**TASK**:
What are the lines from the top of the entries through the one with "it is used."? Write them out exactly, with no pictures.

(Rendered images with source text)
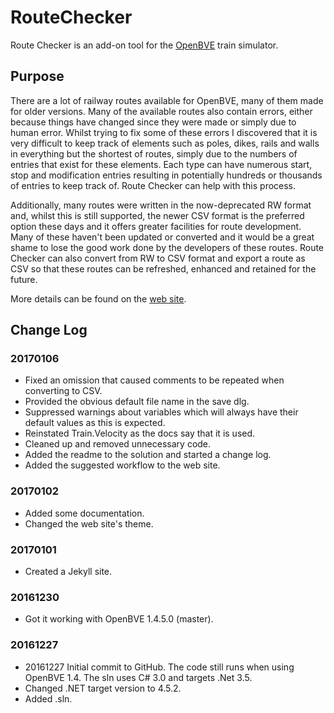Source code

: # RouteChecker

Route Checker is an add-on tool for the [OpenBVE](http://openbve-project.net/) train simulator.

## Purpose

There are a lot of railway routes available for OpenBVE, many of them made for older versions. Many of the available routes also contain errors, either because things have changed since they were made or simply due to human error. Whilst trying to fix some of these errors I discovered that it is very difficult to keep track of elements such as poles, dikes, rails and walls in everything but the shortest of routes, simply due to the numbers of entries that exist for these elements. Each type can have numerous start, stop and modification entries resulting in potentially hundreds or thousands of entries to keep track of. Route Checker can help with this process.

Additionally, many routes were written in the now-deprecated RW format and, whilst this is still supported, the newer CSV format is the preferred option these days and it offers greater facilities for route development. Many of these haven't been updated or converted and it would be a great shame to lose the good work done by the developers of these routes. Route Checker can also convert from RW to CSV format and export a route as CSV so that these routes can be refreshed, enhanced and retained for the future.

More details can be found on the [web site](https://gudbrandr.github.io/RouteChecker/).

## Change Log

### 20170106
* Fixed an omission that caused comments to be repeated when converting to CSV.
* Provided the obvious default file name in the save dlg.
* Suppressed warnings about variables which will always have their default values as this is expected.
* Reinstated Train.Velocity as the docs say that it is used.
* Cleaned up and removed unnecessary code.
* Added the readme to the solution and started a change log.
* Added the suggested workflow to the web site.

### 20170102
* Added some documentation.
* Changed the web site's theme.

### 20170101
* Created a Jekyll site.

### 20161230
* Got it working with OpenBVE 1.4.5.0 (master).

### 20161227
* 20161227 Initial commit to GitHub. The code still runs when using OpenBVE 1.4. The sln uses C# 3.0 and targets .Net 3.5.
* Changed .NET target version to 4.5.2.
* Added .sln.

**SOLUTION TO THIS EXERCISE**:
Source code

: # RouteChecker

Route Checker is an add-on tool for the [OpenBVE](http://openbve-project.net/) train simulator.

## Purpose

There are a lot of railway routes available for OpenBVE, many of them made for older versions. Many of the available routes also contain errors, either because things have changed since they were made or simply due to human error. Whilst trying to fix some of these errors I discovered that it is very difficult to keep track of elements such as poles, dikes, rails and walls in everything but the shortest of routes, simply due to the numbers of entries that exist for these elements. Each type can have numerous start, stop and modification entries resulting in potentially hundreds or thousands of entries to keep track of. Route Checker can help with this process.

Additionally, many routes were written in the now-deprecated RW format and, whilst this is still supported, the newer CSV format is the preferred option these days and it offers greater facilities for route development. Many of these haven't been updated or converted and it would be a great shame to lose the good work done by the developers of these routes. Route Checker can also convert from RW to CSV format and export a route as CSV so that these routes can be refreshed, enhanced and retained for the future.

More details can be found on the [web site](https://gudbrandr.github.io/RouteChecker/).

## Change Log

### 20170106
* Fixed an omission that caused comments to be repeated when converting to CSV.
* Provided the obvious default file name in the save dlg.
* Suppressed warnings about variables which will always have their default values as this is expected.
* Reinstated Train.Velocity as the docs say that it is used.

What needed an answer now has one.